China Evergrande Group, the prominent real estate conglomerate grappling with substantial debts, experienced a staggering 87% decline in its Hong Kong trading on Monday after a 17-month suspension. The company’s market valuation plummeted to just HK$4.6 billion ($586 million), relegating it to the status of a penny stock. This sharp descent, with shares now priced at HK$0.35, has drastically reduced its market capitalization from the pinnacle of over $50 billion reached in 2017.
The developer, currently immersed in a complex process of debt restructuring, divulged a staggering loss amounting to 33 billion yuan attributed to shareholders for the six months ending on June 30. The revelation, disclosed in a filing to the Hong Kong stock exchange, adds to the mounting woes of Evergrande, comprising losses surpassing 582 billion yuan over the previous biennium. These marked the first annual losses since its listing in 2009.
Postponing creditor meetings slated to commence on Monday, the beleaguered company now aims to convene these discussions in late September. The decision comes subsequent to the bid by Evergrande to recommence trading, underlining its commitment to improved internal control systems and processes aligned with Hong Kong listing regulations.
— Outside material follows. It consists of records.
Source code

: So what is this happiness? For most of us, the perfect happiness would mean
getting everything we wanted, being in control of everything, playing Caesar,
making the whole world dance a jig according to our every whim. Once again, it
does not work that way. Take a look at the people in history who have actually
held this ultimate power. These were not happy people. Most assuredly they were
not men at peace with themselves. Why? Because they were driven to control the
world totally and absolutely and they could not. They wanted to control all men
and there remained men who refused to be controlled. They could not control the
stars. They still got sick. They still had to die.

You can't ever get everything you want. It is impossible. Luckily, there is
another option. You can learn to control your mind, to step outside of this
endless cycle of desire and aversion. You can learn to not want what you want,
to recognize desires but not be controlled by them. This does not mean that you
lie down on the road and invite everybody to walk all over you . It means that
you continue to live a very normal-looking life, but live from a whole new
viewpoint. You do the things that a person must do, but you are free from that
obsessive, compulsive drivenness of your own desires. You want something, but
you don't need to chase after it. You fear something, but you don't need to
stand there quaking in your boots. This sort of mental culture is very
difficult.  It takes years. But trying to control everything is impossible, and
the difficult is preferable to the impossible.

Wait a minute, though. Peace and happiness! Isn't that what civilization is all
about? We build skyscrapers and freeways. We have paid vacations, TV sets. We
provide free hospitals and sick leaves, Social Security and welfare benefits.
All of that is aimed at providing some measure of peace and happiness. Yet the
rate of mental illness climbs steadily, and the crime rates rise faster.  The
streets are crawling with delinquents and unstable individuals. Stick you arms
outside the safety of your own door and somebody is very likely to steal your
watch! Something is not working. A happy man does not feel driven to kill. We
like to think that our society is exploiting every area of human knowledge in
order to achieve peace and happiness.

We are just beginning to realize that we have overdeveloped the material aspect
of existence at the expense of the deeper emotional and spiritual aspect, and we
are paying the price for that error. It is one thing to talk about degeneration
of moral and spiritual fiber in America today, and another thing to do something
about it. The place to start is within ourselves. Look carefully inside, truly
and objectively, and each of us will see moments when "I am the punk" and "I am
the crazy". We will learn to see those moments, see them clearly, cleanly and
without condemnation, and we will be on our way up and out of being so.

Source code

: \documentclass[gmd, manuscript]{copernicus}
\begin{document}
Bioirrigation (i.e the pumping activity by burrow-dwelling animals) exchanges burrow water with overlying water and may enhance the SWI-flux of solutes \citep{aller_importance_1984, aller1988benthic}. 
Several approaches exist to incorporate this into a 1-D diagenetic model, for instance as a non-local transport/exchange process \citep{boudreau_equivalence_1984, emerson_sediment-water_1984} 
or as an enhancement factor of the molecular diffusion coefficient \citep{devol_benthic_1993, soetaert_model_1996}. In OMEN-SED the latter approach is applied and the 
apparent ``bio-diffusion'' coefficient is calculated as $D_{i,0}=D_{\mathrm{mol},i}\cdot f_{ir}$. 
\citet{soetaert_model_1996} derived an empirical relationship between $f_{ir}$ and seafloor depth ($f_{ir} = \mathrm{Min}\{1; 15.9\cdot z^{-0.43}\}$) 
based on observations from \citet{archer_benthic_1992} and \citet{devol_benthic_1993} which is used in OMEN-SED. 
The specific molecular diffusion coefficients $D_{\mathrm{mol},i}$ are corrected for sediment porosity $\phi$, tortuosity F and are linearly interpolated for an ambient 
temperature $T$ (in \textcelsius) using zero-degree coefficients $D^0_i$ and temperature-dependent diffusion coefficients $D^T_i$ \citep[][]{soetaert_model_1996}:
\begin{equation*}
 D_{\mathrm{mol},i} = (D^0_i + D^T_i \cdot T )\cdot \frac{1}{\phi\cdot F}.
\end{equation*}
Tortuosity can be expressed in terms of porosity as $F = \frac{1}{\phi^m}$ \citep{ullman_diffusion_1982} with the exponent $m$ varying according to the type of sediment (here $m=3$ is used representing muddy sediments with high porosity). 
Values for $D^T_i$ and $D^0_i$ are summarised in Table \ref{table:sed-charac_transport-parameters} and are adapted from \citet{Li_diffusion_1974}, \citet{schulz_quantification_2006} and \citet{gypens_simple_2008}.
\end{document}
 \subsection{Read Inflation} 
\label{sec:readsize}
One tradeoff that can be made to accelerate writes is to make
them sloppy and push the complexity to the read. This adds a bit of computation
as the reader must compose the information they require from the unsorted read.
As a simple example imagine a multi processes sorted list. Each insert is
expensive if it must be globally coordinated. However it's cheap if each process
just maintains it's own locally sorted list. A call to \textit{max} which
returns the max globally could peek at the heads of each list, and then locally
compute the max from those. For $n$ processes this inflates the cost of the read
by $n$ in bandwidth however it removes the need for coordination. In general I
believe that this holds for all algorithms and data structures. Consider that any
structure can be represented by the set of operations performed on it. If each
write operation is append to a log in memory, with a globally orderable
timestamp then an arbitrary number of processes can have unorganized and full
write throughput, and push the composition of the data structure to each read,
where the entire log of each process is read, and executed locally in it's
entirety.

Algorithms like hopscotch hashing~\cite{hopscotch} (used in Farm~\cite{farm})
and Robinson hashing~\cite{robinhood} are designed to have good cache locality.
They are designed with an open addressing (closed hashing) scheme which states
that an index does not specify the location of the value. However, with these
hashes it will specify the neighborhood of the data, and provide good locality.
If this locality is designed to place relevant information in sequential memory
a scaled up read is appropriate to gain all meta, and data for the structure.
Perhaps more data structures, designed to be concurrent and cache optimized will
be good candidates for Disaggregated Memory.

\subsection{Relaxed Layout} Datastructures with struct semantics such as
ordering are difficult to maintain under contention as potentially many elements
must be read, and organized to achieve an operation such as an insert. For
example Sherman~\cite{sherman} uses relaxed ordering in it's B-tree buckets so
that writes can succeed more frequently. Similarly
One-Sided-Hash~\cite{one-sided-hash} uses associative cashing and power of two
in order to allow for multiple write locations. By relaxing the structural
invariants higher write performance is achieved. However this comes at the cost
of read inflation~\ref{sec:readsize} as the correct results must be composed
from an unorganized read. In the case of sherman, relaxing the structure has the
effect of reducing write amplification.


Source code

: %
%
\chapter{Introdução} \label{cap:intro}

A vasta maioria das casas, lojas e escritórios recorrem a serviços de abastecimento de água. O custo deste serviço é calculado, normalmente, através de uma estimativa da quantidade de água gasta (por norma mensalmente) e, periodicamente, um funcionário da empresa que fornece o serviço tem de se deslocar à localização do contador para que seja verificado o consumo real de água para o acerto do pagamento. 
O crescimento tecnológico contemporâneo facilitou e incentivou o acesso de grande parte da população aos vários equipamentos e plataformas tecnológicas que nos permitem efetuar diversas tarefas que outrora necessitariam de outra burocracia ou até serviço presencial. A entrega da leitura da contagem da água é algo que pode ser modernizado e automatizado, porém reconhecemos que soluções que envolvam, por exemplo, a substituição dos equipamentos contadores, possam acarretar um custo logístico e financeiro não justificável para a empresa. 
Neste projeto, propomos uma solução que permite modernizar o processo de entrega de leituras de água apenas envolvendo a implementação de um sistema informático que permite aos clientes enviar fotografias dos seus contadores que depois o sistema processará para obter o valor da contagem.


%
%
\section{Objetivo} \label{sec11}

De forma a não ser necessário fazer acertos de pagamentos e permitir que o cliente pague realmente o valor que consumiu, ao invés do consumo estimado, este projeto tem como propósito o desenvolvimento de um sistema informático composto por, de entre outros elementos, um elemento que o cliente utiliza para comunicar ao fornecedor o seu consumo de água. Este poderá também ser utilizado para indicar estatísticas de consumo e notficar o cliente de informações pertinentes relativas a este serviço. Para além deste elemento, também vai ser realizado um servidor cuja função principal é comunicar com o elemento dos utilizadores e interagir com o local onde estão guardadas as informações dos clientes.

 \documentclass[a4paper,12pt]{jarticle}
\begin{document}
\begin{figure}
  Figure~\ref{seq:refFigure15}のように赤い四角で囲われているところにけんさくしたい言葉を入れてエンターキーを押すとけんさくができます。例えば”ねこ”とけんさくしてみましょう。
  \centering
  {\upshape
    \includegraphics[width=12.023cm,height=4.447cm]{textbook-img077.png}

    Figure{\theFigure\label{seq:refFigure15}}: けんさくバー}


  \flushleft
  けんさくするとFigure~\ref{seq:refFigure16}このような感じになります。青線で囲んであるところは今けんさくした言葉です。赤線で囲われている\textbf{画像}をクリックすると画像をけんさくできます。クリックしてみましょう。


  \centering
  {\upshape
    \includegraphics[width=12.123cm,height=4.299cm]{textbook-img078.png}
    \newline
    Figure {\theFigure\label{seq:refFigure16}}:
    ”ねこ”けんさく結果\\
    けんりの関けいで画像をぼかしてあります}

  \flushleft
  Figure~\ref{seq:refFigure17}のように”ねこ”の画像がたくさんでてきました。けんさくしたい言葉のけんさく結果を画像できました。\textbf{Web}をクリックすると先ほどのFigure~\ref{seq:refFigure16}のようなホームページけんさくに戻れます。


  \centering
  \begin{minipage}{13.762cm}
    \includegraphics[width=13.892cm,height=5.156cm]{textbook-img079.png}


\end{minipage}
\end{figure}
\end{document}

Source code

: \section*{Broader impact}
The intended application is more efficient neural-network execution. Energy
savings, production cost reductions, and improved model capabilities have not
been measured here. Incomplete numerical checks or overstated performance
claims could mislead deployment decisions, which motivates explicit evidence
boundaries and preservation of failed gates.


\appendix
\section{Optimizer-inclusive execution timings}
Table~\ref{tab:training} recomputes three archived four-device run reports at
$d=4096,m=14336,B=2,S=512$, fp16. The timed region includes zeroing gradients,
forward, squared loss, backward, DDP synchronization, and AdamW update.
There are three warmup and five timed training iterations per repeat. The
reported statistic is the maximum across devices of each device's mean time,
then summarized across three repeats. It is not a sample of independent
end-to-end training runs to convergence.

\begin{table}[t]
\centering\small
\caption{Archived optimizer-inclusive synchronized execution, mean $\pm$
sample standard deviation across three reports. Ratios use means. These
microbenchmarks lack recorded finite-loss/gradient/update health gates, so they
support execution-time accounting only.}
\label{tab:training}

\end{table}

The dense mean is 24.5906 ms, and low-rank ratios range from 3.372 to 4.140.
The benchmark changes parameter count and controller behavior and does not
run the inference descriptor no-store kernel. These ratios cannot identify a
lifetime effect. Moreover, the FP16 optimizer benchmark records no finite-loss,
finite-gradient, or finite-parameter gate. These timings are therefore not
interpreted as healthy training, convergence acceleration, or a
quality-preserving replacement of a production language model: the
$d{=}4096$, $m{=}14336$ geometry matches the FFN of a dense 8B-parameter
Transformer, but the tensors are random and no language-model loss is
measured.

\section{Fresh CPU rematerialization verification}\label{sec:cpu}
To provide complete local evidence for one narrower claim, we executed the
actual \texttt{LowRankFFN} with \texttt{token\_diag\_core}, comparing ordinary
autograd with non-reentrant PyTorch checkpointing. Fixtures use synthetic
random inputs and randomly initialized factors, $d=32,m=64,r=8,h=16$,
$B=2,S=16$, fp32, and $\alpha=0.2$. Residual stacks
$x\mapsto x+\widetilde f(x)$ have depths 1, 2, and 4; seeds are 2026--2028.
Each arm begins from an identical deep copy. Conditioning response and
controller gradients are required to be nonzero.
Prior to this halt, the last trading session transpired on March 18, 2022. The precipitous 99% decline from its zenith serves as a resounding indicator of the housing crisis that has reverberated through the world’s second-largest economy throughout the last two years.
Revealing aggregate liabilities of 2.39 trillion yuan at the close of June, the company’s financial obligations outstripped its total assets, quantified at 1.74 trillion yuan. Excluding contractual liabilities, the overall tally stood at 1.78 trillion yuan, a marginal increase from the 1.72 trillion yuan reported in 2022. Although borrowings witnessed a modest uptick to 625 billion yuan, obligations to entities such as suppliers surged significantly to 1 trillion yuan, as illustrated by the released results.
With a scant cash buffer of 13.4 billion yuan, the resumption of trading and the ensuing creditor vote are unlikely to provide substantial relief. In April, Evergrande announced that approximately 77% of its Class A bondholders supported its plan, while only 30% of Class C bondholders offered their endorsement. The findings underwent scrutiny by Prism, a modest-sized accounting firm enlisted as Evergrande’s auditor in January. Prism refrained from delivering a conclusion on the interim earnings report due to manifold uncertainties.
Offshore bondholders now face an additional four-week period to digest the latest developments as they assess the contours of the company’s proposal for debt restructuring. Evergrande’s staggering losses and the adjournment of engagements with creditors serve as poignant reminders of the housing crisis, with emergent default issues confronting various Chinese developers. Despite the company’s commitment to fulfilling pre-sold residences, the precarious cash shortage “jeopardizes” its ability to finalize housing projects and the broader recovery of China’s housing sector.
As investors brace for potential market fluctuations, the industry anticipates further revelations from China’s real estate sector, burdened by a significant load of debt.